Interesting concept for laptop

Was looking through YouTube yesterday and found nice little video by Techhut, where Bryan introduces viewers to Fydetab Duo tablet/laptop thingy. FINALLY a good Linux tablet - Fydetab Duo - YouTube

I personally love this concept, especially being able to install different OS to it. Plus, my use case of laptop doesn’t require any “heavy lifting”.

Anybody seen this and are possibly interested in seeing where this will go?

There was someone interested in a similar machine from Lenovo (about $1.500 price) in a thread discussing ebook readers (like pine book, etc.) just the other day… perhaps you can do a forum-search. :wink:

I actually missed that.
But this one is designed to be able to change OS, which interests me.

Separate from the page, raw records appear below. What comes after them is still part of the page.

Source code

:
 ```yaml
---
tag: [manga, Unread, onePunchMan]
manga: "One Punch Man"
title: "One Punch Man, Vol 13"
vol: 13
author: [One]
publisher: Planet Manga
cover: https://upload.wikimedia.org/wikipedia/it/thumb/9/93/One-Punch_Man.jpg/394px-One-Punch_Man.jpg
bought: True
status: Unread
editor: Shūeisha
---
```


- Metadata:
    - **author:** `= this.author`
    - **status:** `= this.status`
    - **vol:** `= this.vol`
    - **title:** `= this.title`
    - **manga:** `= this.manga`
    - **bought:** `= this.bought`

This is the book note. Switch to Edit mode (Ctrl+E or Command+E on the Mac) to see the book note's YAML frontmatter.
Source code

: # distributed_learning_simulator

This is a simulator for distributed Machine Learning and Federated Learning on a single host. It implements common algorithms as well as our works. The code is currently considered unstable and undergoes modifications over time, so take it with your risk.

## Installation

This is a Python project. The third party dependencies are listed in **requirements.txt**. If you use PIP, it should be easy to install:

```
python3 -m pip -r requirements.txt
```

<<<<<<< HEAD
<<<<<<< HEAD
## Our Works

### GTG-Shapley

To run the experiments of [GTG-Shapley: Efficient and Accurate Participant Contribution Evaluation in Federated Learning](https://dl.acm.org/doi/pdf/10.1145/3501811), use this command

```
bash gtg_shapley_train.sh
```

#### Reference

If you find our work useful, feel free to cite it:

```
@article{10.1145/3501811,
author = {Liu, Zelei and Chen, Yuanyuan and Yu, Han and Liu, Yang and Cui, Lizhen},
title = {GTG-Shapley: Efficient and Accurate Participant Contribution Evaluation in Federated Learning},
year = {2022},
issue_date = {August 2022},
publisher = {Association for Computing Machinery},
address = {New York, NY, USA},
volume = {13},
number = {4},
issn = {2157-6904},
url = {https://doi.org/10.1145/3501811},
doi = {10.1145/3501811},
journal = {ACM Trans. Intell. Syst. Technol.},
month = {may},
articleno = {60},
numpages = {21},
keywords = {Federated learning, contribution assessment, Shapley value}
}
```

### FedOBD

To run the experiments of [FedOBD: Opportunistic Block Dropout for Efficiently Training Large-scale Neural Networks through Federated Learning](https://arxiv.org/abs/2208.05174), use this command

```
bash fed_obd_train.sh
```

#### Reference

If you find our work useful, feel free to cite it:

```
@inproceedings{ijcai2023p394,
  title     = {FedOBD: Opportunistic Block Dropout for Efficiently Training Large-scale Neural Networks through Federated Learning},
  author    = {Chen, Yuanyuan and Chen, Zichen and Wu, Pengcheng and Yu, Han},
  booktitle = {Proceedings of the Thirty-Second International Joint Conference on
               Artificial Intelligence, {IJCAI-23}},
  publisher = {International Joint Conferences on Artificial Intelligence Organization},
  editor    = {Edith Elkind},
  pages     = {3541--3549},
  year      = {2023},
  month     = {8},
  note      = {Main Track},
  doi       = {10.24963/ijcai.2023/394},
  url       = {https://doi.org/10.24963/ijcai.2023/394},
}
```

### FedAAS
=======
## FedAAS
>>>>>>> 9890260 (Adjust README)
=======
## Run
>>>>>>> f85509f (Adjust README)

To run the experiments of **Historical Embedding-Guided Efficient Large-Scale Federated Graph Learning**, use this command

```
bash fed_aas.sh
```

Don’t know if Lenovo would allow that.

Most all computers do allow that (not sure about pine-books). In so far, that seems just a marketing-gimmick to me.

I guess.
Anyway, I haven’t tried changing the OS of my Samsung table, but it is supposed to be easy on this…

Just thought this was a cool concept and wanted to share

I guess we will have to wait and see :slight_smile:

Eventually, I’m going to build myself one of these:

Well, maybe not that extreme, but something sufficiently similar…

I’m sure, there are ways to do it… on Android it needs device-rooting, to change the OS to LineageOS e.g., if your device is supported by the wanted OS.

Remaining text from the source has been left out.